Action item » In the records below, find the line that holds "## Resources". Restate it and every later line exactly, stopping at the end and skipping pictures.

START Data for analysis

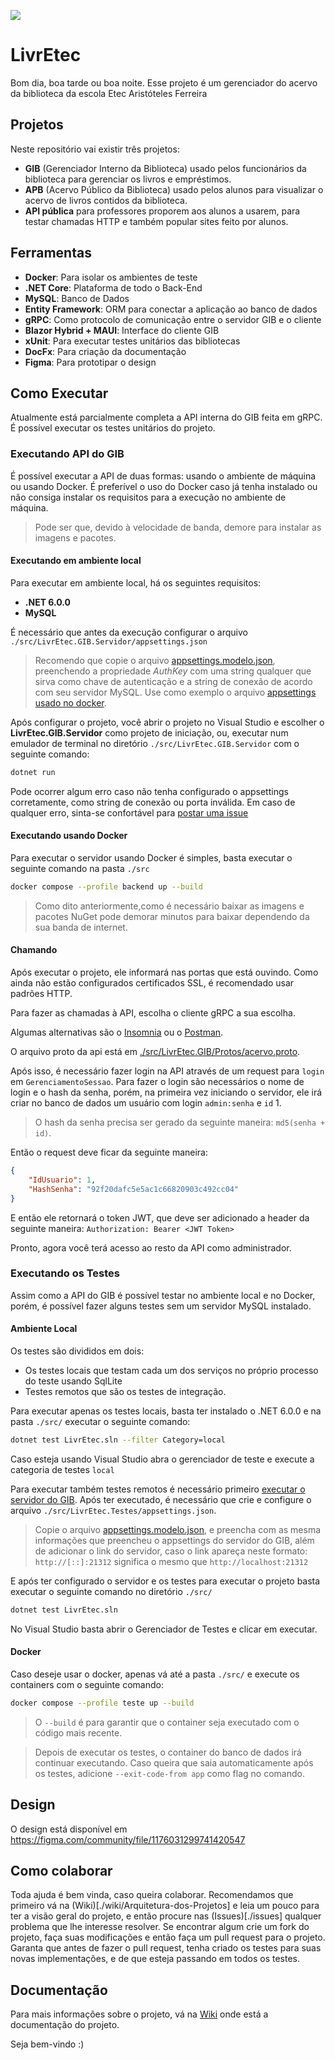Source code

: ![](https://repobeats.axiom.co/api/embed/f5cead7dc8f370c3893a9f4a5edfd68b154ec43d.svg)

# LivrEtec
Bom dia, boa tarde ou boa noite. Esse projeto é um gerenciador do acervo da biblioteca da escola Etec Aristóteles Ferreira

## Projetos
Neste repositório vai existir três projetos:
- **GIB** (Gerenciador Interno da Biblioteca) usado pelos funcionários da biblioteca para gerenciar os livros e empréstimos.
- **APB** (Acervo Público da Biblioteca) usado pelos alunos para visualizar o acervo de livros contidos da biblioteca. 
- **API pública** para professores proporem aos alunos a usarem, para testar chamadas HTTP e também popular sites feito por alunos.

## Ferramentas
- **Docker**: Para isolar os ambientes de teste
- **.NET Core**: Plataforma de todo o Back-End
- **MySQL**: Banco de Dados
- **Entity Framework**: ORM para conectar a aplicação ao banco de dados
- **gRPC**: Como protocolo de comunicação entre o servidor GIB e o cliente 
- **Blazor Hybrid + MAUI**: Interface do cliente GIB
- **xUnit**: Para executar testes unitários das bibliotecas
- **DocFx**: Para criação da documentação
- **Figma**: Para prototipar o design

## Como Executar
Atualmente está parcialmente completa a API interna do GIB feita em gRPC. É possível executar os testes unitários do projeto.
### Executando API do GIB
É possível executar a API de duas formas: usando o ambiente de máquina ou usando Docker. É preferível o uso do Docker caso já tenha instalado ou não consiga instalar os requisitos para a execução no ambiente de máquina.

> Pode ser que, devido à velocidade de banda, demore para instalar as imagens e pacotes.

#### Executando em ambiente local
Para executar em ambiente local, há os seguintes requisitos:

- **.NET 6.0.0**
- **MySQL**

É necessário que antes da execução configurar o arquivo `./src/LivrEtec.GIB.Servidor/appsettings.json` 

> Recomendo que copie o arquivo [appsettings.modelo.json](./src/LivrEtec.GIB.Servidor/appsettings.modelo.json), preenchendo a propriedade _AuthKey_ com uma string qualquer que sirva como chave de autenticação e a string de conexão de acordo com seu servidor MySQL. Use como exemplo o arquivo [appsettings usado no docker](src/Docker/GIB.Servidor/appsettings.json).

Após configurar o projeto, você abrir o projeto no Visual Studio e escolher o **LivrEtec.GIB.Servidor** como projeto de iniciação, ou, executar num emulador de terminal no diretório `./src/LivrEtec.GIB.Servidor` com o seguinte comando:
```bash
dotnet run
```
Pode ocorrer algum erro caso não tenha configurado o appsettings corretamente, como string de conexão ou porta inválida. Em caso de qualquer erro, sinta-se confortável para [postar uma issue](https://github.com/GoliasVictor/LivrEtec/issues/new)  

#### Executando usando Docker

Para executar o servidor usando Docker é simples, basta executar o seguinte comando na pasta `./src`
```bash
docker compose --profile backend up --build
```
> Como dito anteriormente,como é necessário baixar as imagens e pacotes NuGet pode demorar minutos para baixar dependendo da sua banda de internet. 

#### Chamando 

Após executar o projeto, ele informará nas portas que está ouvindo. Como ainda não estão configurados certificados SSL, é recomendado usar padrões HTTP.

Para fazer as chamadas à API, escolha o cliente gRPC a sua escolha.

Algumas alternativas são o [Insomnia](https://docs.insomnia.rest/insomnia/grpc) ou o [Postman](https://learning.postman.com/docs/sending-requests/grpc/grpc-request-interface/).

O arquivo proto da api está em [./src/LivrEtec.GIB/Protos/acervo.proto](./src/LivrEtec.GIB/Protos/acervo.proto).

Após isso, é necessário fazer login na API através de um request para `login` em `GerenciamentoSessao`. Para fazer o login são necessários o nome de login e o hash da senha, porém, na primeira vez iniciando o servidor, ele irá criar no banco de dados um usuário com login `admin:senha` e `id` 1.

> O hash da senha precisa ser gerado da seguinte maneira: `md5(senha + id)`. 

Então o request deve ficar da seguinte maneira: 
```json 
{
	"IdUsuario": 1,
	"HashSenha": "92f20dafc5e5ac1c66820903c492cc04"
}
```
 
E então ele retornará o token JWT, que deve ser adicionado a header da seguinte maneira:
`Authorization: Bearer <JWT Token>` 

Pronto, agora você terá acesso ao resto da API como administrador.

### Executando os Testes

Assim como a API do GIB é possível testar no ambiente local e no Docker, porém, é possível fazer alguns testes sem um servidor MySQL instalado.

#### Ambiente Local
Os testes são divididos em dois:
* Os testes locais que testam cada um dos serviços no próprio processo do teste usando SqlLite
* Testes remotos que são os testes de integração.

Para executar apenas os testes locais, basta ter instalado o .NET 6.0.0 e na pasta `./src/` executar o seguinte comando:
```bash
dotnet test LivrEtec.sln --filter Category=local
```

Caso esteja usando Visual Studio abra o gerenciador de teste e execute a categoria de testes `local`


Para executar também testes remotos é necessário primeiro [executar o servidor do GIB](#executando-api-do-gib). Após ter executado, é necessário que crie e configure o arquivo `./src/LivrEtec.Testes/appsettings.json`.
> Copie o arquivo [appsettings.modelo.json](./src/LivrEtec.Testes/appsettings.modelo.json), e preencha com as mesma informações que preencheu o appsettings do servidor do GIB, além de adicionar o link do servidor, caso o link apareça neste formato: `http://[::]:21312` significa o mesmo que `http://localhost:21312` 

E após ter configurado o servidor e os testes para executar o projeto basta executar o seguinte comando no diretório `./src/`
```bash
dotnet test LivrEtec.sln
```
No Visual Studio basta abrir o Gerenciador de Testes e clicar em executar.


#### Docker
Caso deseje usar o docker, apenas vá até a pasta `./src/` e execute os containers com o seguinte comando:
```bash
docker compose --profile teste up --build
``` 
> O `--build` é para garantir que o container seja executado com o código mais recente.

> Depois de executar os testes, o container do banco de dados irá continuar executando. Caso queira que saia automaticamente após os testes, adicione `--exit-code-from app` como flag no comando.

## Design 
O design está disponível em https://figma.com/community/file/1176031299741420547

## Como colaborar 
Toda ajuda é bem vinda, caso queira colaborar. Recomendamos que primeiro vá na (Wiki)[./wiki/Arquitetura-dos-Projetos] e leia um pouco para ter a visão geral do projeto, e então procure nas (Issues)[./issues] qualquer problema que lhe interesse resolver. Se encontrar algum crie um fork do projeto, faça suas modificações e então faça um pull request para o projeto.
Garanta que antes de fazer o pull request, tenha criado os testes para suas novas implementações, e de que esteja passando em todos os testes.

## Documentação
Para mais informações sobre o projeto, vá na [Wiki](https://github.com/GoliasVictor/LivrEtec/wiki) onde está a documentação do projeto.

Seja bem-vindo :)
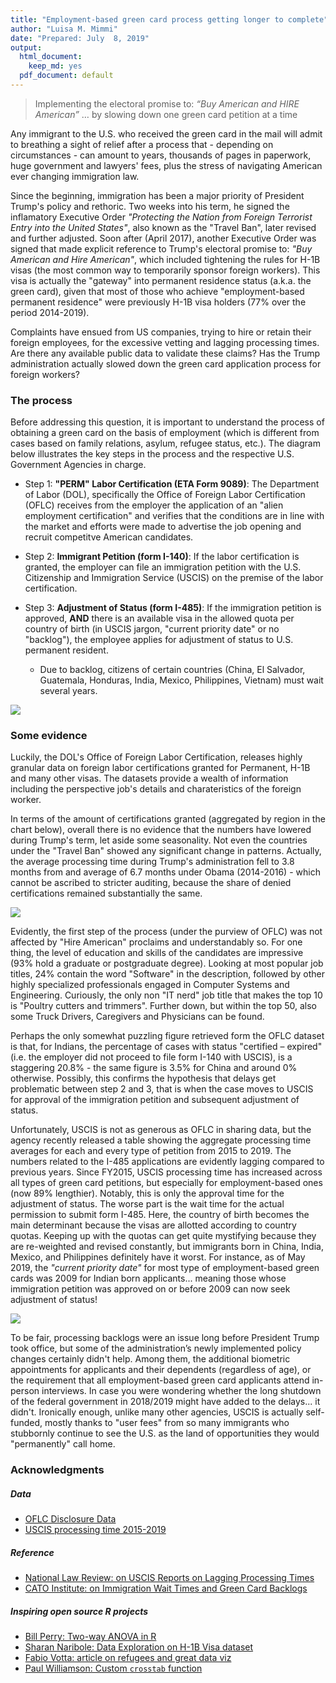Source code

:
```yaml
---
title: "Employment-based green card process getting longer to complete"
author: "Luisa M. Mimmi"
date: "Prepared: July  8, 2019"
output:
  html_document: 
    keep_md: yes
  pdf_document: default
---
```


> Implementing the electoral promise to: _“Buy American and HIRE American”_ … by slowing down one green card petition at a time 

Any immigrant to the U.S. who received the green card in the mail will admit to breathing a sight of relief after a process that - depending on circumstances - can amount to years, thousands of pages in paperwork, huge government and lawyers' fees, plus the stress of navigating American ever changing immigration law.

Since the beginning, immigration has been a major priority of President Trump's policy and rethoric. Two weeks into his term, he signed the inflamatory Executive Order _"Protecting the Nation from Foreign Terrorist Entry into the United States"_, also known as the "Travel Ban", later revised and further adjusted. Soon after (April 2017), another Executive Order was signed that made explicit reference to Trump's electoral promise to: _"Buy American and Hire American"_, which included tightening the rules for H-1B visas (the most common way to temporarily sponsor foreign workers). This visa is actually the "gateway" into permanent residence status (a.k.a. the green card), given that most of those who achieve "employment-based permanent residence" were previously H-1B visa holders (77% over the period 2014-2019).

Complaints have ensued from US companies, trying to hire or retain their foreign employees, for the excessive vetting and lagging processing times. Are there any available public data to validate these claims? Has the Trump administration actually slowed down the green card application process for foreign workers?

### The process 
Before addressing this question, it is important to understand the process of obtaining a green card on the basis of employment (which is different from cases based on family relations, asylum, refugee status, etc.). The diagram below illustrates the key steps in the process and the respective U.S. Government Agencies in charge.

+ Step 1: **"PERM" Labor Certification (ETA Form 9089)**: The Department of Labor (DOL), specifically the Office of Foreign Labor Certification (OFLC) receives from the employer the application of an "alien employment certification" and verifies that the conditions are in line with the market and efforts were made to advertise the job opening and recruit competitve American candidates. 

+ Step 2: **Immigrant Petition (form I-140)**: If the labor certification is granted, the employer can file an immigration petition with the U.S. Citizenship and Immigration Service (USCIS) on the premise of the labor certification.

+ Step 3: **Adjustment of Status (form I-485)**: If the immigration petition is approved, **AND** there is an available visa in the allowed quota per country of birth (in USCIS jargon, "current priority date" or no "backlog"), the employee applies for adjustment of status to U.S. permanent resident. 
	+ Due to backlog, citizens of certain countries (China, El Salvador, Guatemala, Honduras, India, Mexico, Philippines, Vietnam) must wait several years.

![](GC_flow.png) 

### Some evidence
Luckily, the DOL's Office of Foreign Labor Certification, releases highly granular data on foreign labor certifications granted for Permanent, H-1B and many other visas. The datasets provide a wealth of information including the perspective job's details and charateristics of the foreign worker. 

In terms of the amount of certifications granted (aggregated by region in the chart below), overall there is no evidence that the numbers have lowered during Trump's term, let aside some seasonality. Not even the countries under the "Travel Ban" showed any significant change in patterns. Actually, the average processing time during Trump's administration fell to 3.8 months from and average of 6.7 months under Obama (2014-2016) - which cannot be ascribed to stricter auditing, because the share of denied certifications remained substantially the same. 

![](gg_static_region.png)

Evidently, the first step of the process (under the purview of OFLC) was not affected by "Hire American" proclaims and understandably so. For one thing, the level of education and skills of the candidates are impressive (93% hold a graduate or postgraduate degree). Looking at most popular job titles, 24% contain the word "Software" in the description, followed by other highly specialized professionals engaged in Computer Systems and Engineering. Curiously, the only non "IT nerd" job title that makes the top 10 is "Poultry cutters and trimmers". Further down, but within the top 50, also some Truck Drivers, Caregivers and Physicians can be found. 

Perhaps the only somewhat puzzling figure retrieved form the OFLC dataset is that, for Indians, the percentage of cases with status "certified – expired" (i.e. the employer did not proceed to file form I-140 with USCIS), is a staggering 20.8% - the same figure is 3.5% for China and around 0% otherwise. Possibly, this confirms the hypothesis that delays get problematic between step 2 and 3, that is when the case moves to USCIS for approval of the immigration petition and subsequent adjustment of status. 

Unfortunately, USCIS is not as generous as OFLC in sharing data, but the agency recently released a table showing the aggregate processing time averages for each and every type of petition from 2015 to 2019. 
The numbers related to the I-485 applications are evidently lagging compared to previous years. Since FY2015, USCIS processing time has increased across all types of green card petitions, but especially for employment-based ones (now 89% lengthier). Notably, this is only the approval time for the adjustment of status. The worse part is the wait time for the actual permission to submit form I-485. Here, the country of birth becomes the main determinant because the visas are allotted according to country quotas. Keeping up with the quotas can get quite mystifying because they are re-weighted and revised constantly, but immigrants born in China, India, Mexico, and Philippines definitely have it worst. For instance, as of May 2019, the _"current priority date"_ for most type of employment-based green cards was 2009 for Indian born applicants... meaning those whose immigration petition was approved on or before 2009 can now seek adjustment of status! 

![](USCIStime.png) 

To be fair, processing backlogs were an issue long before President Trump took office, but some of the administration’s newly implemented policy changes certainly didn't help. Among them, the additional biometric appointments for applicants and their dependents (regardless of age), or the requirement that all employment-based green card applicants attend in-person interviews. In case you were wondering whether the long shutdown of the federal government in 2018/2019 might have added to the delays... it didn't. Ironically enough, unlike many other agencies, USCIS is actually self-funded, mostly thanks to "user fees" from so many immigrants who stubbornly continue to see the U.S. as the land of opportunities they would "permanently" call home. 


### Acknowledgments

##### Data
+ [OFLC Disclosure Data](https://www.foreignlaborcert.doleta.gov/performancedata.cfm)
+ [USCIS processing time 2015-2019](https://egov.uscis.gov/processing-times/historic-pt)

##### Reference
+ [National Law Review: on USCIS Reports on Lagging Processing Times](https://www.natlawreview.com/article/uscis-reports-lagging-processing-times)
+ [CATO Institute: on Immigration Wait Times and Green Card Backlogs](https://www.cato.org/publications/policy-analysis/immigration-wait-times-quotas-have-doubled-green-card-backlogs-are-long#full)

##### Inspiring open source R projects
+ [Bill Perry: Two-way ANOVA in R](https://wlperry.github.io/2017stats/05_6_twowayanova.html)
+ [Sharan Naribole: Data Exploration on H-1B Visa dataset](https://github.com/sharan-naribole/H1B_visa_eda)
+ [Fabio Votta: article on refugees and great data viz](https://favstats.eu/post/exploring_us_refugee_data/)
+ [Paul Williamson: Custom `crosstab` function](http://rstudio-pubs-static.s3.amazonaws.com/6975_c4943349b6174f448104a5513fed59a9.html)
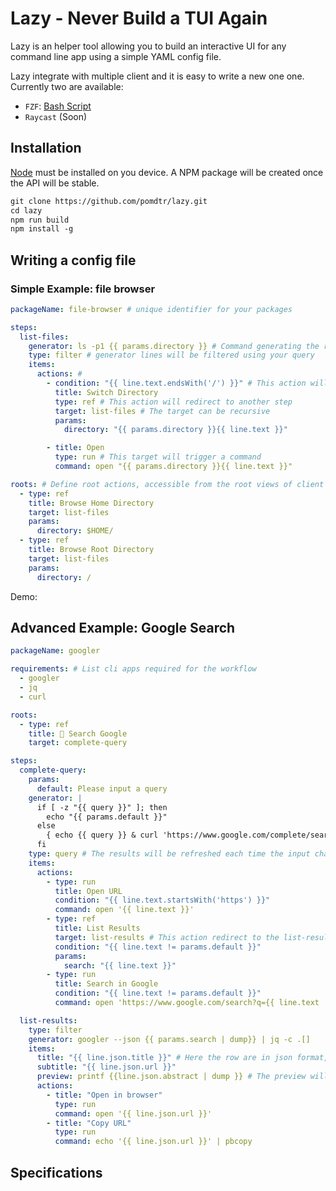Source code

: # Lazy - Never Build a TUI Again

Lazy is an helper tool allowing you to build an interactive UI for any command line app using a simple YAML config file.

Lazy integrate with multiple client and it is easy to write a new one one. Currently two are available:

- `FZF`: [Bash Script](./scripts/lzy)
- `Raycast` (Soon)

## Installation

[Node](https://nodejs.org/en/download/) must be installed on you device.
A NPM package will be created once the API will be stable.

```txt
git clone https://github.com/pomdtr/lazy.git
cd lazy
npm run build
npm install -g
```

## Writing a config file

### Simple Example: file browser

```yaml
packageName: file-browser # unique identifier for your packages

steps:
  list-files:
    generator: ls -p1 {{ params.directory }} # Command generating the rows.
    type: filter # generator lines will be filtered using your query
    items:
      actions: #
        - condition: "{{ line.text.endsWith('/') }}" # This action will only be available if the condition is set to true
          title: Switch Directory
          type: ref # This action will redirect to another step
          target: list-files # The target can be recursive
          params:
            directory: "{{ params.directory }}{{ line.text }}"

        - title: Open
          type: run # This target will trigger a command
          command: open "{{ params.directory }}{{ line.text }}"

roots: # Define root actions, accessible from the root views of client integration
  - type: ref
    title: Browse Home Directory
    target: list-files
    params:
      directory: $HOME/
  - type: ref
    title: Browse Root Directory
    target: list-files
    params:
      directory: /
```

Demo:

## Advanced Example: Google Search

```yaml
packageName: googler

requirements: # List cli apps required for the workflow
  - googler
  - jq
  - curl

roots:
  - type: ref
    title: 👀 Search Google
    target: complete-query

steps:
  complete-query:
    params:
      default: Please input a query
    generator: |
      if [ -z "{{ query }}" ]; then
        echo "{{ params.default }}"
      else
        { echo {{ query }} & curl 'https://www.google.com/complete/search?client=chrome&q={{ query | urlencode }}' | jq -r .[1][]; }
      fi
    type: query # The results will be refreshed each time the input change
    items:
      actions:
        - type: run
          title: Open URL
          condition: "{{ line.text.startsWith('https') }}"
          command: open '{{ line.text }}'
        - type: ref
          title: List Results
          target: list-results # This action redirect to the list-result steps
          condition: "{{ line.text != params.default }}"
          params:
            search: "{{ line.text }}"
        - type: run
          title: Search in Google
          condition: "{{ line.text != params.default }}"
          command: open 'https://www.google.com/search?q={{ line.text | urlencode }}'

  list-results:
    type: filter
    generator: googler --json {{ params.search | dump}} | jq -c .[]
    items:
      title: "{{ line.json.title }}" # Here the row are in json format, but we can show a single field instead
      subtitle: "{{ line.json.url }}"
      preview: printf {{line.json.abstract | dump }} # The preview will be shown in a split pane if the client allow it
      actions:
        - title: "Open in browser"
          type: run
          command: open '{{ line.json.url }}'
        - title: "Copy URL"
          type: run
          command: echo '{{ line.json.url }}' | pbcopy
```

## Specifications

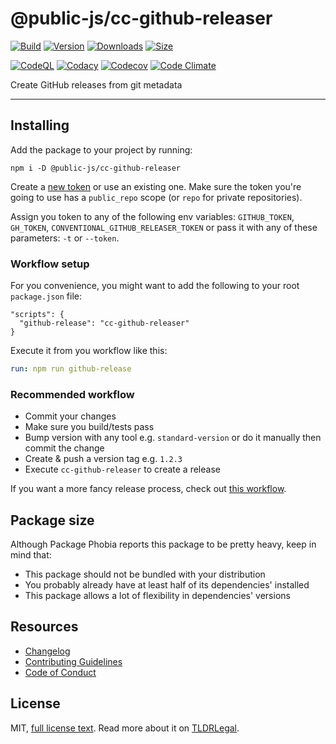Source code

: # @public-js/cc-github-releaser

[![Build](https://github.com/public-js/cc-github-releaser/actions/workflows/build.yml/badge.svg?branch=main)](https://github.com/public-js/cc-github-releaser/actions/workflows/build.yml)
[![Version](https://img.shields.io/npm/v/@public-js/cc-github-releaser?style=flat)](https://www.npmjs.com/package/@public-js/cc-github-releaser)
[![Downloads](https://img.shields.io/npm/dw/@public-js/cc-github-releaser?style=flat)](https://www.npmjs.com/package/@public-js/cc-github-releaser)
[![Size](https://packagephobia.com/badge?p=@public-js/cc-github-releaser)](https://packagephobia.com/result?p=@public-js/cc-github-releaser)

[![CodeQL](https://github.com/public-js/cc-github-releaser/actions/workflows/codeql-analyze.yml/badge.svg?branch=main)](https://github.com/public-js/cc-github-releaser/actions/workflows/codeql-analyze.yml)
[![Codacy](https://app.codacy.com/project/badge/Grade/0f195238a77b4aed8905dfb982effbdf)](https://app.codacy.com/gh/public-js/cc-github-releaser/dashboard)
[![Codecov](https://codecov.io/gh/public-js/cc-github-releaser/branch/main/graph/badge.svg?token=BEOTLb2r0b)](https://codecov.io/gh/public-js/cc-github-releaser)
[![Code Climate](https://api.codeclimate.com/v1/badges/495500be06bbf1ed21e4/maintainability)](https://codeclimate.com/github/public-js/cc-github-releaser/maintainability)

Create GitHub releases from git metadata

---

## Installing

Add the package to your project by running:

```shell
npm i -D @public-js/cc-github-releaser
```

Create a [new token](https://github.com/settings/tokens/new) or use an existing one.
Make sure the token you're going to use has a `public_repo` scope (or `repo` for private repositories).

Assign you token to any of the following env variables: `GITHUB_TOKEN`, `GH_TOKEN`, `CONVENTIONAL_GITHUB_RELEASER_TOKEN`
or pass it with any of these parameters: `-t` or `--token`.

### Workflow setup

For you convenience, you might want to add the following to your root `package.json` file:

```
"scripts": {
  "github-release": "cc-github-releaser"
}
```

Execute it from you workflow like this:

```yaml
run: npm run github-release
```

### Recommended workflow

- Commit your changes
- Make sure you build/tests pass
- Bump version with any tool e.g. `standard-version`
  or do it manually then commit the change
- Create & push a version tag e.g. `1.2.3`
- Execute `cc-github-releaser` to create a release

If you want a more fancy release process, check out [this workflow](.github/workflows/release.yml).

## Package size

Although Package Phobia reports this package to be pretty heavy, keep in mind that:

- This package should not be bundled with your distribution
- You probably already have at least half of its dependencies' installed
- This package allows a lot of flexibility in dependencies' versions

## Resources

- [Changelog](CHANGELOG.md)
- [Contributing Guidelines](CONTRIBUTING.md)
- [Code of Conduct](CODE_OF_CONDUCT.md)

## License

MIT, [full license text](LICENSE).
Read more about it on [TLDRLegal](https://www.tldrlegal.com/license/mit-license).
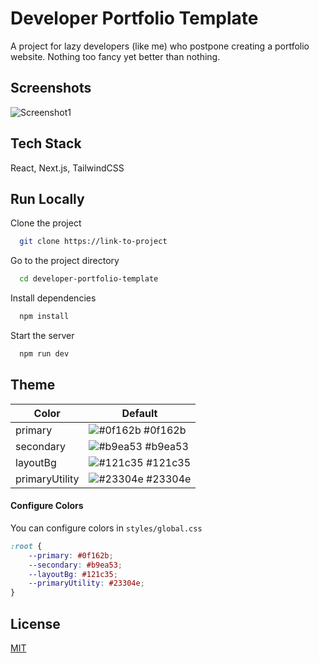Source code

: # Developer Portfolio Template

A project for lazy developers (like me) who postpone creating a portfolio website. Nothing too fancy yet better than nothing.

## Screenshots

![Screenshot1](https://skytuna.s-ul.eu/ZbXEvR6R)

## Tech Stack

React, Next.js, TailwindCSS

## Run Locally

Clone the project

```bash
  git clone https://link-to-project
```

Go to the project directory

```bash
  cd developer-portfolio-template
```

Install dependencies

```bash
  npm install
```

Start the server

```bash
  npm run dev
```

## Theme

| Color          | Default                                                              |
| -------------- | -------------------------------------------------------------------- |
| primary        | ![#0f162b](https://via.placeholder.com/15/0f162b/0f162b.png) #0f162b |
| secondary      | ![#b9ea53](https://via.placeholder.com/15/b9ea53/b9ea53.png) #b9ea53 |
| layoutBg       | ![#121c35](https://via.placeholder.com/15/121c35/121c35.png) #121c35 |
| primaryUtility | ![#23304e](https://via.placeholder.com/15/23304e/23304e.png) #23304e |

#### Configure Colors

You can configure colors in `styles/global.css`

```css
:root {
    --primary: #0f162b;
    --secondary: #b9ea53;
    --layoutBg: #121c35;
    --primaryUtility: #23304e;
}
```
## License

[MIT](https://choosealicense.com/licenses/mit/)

END Data for analysis

Task answer »
## Resources

- [Changelog](CHANGELOG.md)
- [Contributing Guidelines](CONTRIBUTING.md)
- [Code of Conduct](CODE_OF_CONDUCT.md)

## License

MIT, [full license text](LICENSE).
Read more about it on [TLDRLegal](https://www.tldrlegal.com/license/mit-license).
Source code

: # Developer Portfolio Template

A project for lazy developers (like me) who postpone creating a portfolio website. Nothing too fancy yet better than nothing.

## Screenshots

![Screenshot1](https://skytuna.s-ul.eu/ZbXEvR6R)

## Tech Stack

React, Next.js, TailwindCSS

## Run Locally

Clone the project

```bash
  git clone https://link-to-project
```

Go to the project directory

```bash
  cd developer-portfolio-template
```

Install dependencies

```bash
  npm install
```

Start the server

```bash
  npm run dev
```

## Theme

| Color          | Default                                                              |
| -------------- | -------------------------------------------------------------------- |
| primary        | ![#0f162b](https://via.placeholder.com/15/0f162b/0f162b.png) #0f162b |
| secondary      | ![#b9ea53](https://via.placeholder.com/15/b9ea53/b9ea53.png) #b9ea53 |
| layoutBg       | ![#121c35](https://via.placeholder.com/15/121c35/121c35.png) #121c35 |
| primaryUtility | ![#23304e](https://via.placeholder.com/15/23304e/23304e.png) #23304e |

#### Configure Colors

You can configure colors in `styles/global.css`

```css
:root {
    --primary: #0f162b;
    --secondary: #b9ea53;
    --layoutBg: #121c35;
    --primaryUtility: #23304e;
}
```
## License

[MIT](https://choosealicense.com/licenses/mit/)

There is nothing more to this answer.